Task instructions
For the data below, work out how many lines include the string "connect" and report only the number.

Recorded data

· · ·

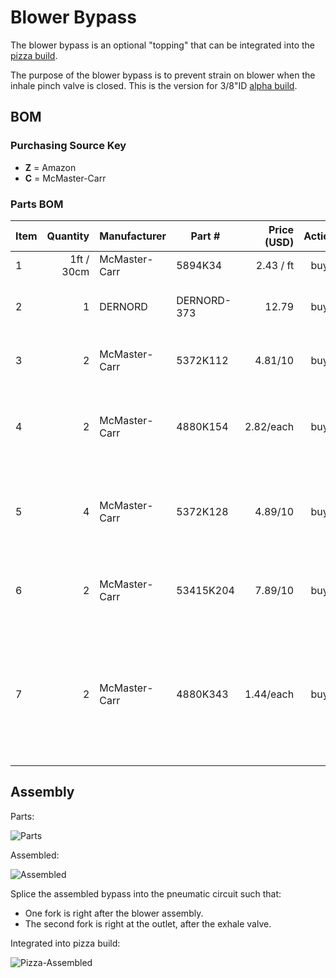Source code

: # Blower Bypass

The blower bypass is an optional "topping" that can be integrated into the [pizza build](../../Alpha_Build_Instructions/pizza_build.md).

The purpose of the blower bypass is to prevent strain on blower when the inhale pinch valve is closed. This is the version for 3/8"ID [alpha build](../../Alpha_Build_Instructions).

## BOM

### Purchasing Source Key

* **Z** = Amazon
* **C** = McMaster-Carr

### Parts BOM

| Item | Quantity | Manufacturer  | Part #              | Price (USD)     | Action  | Sources         | Notes |
| ------ |--------------:| ------------- | ----------------- | ------------:|:---------:|-----------------| ----- |
| 1      |    1ft / 30cm | McMaster-Carr | 5894K34           | 2.43 / ft   | buy       | [C][1mcmc]      | 1/4" ID tubing |
| 2      |        1  | DERNORD | DERNORD-373           | 12.79   | buy       | [Z][2azn]      | Ball valve, as adjustable orifice |
| 3      |         2 | McMaster-Carr | 5372K112           | 4.81/10   | buy       | [C][3mcmc]      | Barb to connect ball valve to tubing |
| 4      |         2 | McMaster-Carr | 4880K154           | 2.82/each   | buy       | [C][4mcmc]      | 1/2 NTP tees for branching the pneumatic circuit  |
| 5      |         4 | McMaster-Carr | 5372K128           | 4.89/10  | buy       | [C][5mcmc]      | Barb to connect tees to rest of 5/8"ID pneumatic circuit  |
| 6      |         2 | McMaster-Carr | 53415K204           | 7.89/10  | buy       | [C][6mcmc]      | Barb to connect tees to 1/4"ID bypass  |
| 7      |         2 | McMaster-Carr | 4880K343           | 1.44/each  | buy       | [C][7mcmc]      | **ALT:** As alt to last item in the list, get 2 more of item 5, and also this 1/2 NTP -> 1/4 NTP adaptor |

[1mcmc]:   https://www.mcmaster.com/5894K34 
[2azn]:    https://www.amazon.com/gp/product/B07BSQ5X8H
[3mcmc]:   https://www.mcmaster.com/5372K112
[4mcmc]:   https://www.mcmaster.com/4880K154
[5mcmc]:   https://www.mcmaster.com/5372K128
[6mcmc]:   https://www.mcmaster.com/53415K204
[7mcmc]:   https://www.mcmaster.com/4880K343

## Assembly

Parts:

![Parts](bypass-parts.jpg)

Assembled:

![Assembled](bypass-assembled.jpg)

Splice the assembled bypass into the pneumatic circuit such that:

* One fork is right after the blower assembly.
* The second fork is right at the outlet, after the exhale valve.

Integrated into pizza build:

![Pizza-Assembled](pizza-advanced.jpg)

· · ·

Task result
3